Question

To verify Ohm's law, a student connects the voltmeter across the battery as shown in the figure. The measured voltage is plotted as a function of the current, and the following graph is obtained:
If ${{V}_{o}}$​ is almost zero, identify the correct statement:

A. The value of resistance $R$ is $1.5\Omega $
B. The emf of the battery is $1.5V$ and the value of $R$ is $1.5\Omega $
C. The emf of the battery is $1.5V$ and its internal resistance is $1.5\Omega $
D. The potential difference across the battery is $1.5V$ when it sends a current of $1000mA$

Answer 1

Hint: The battery is the source of energy in the circuit and the energy provided per unit charge passing through the battery is equal to the total work done across the components in the circuit. We will calculate the potential difference across the internal resistance and the load resistance and determine the emf in the circuit.

Complete answer:
Suppose that a battery of emf $E$ and internal resistance $r$ supplies a current $I$through an external load resistance $R$.

The potential difference across the load resistance is,
${{V}_{l\text{oad}}}=IR$
Similarly, with the help of Ohm’s law, the potential difference across the internal resistance is,
${{V}_{\text{internal resistance}}}=Ir$
The potential difference $V$ of the battery is related to the emf $E$ of the battery is,
$E=V+Ir$
Or,
$V=E=Ir$
The battery is the source of energy in the circuit and the energy provided per unit charge (emf) passing through the battery is equal to the total work done (potential difference) across the components in the circuit.
Voltage difference in the circuit is given as,
$V=E-Ir$
Where,
$E$ is the emf of the battery
$I$ is the current in the circuit
$r$ is the resistance
When the voltmeter reading is zero,
$E-Ir=0$
Or,
$\begin{align}
  & E-\left( \dfrac{E}{R+r} \right)r=0 \\
 & \implies I-\dfrac{r}{R+r}=0 \\
 & \implies R+r-r=0 \\
 & \implies R=0 \\
\end{align}$

When the voltmeter reading is zero, the load resistance is also zero
And,
Equivalent resistance of the circuit is given as,
${{R}_{eq}}=r$
(Let’s say equation 1)

That is,
Equivalent resistance of the circuit is equal to the internal resistance of the battery when voltmeter reading in the circuit is zero.

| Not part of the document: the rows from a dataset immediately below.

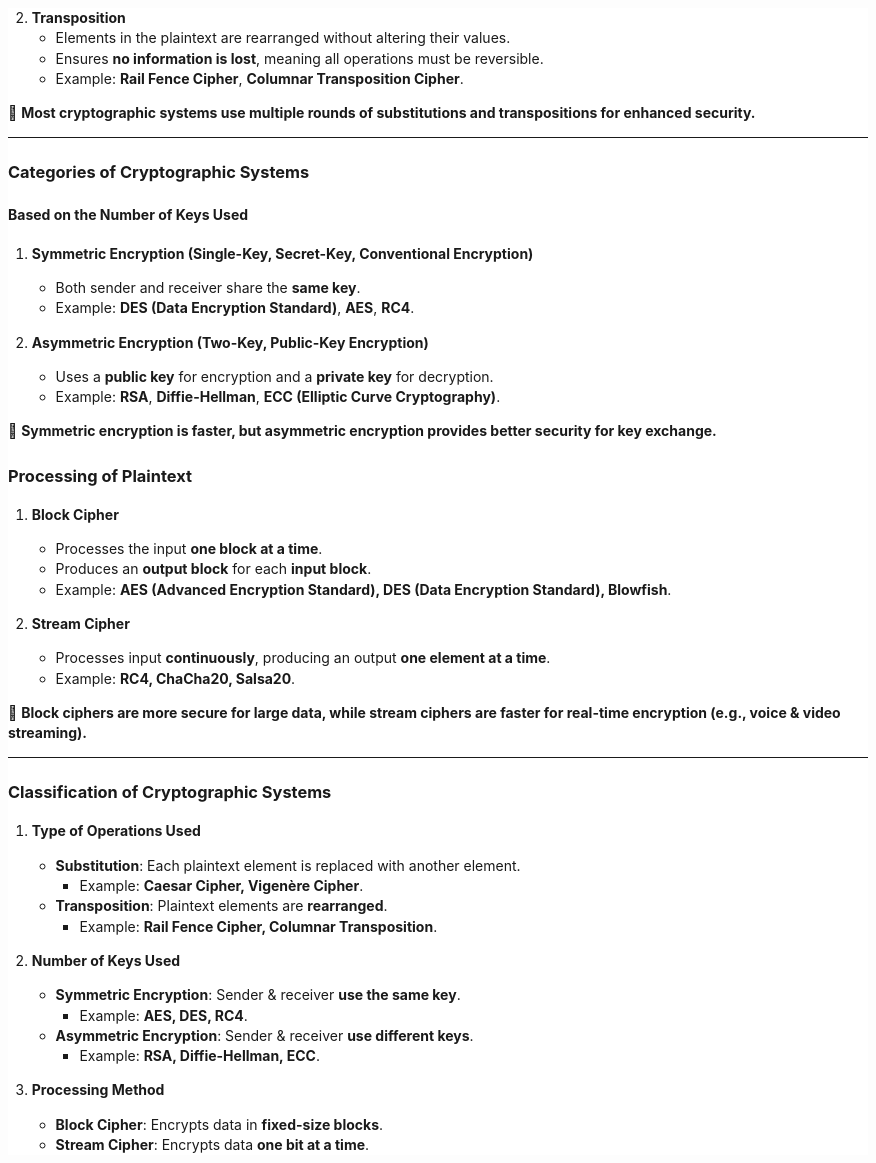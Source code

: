 2. **Transposition**
   - Elements in the plaintext are rearranged without altering their values.
   - Ensures **no information is lost**, meaning all operations must be reversible.
   - Example: **Rail Fence Cipher**, **Columnar Transposition Cipher**.

🔹 **Most cryptographic systems use multiple rounds of substitutions and transpositions for enhanced security.**

---

### **Categories of Cryptographic Systems**
#### **Based on the Number of Keys Used**
1. **Symmetric Encryption (Single-Key, Secret-Key, Conventional Encryption)**
   - Both sender and receiver share the **same key**.
   - Example: **DES (Data Encryption Standard)**, **AES**, **RC4**.

2. **Asymmetric Encryption (Two-Key, Public-Key Encryption)**
   - Uses a **public key** for encryption and a **private key** for decryption.
   - Example: **RSA**, **Diffie-Hellman**, **ECC (Elliptic Curve Cryptography)**.

🔹 **Symmetric encryption is faster, but asymmetric encryption provides better security for key exchange.**

### **Processing of Plaintext**
1. **Block Cipher**
   - Processes the input **one block at a time**.
   - Produces an **output block** for each **input block**.
   - Example: **AES (Advanced Encryption Standard), DES (Data Encryption Standard), Blowfish**.

2. **Stream Cipher**
   - Processes input **continuously**, producing an output **one element at a time**.
   - Example: **RC4, ChaCha20, Salsa20**.

🔹 **Block ciphers are more secure for large data, while stream ciphers are faster for real-time encryption (e.g., voice & video streaming).**

---

### **Classification of Cryptographic Systems**
1. **Type of Operations Used**
   - **Substitution**: Each plaintext element is replaced with another element.  
     - Example: **Caesar Cipher, Vigenère Cipher**.
   - **Transposition**: Plaintext elements are **rearranged**.  
     - Example: **Rail Fence Cipher, Columnar Transposition**.

2. **Number of Keys Used**
   - **Symmetric Encryption**: Sender & receiver **use the same key**.  
     - Example: **AES, DES, RC4**.
   - **Asymmetric Encryption**: Sender & receiver **use different keys**.  
     - Example: **RSA, Diffie-Hellman, ECC**.

3. **Processing Method**
   - **Block Cipher**: Encrypts data in **fixed-size blocks**.
   - **Stream Cipher**: Encrypts data **one bit at a time**.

Current in the circuit is given as,
$I=\dfrac{E}{R+r}$

But, $R=0$
Therefore,
$I=\dfrac{E}{r}$
When $V={{V}_{o}}=0$

We get,
$\begin{align}
  & E-Ir=0 \\
 & \implies E=Ir \\
\end{align}$
Given that,
$I=1000mA=1A$

Therefore,
$E=r$
(Let’s say equation 2)
When $I=0$

We get,
$\begin{align}
  & V=E \\
 & \implies V=E=1.5V \\
\end{align}$

From equation 2, we have,
$E=r$
Therefore,
$r=1.5\Omega $
The emf of the battery is $1.5V$ and its internal resistance is $1.5\Omega $

So, the correct answer is “Option C”.

Note:
If we connect a wire with no resistance in the circuit to join the terminals of the battery, the circuit is complete, meaning that current will flow and adding resistance to the circuit will decrease the current. The current without any external or load resistance in the circuit is ${{I}_{c}}$. At a current of ${{I}_{c}}$, $V=0$ because there is no load in the circuit.
The equation becomes,

$\begin{align}
  & 0=E-{{I}_{c}}r \\
 & {{I}_{c}}r=E \\
 & {{I}_{c}}=\dfrac{E}{r} \\
\end{align}$

The maximum current that can be drawn from the battery of emf $E$ and internal resistance $r$ is always less than $\dfrac{E}{r}$.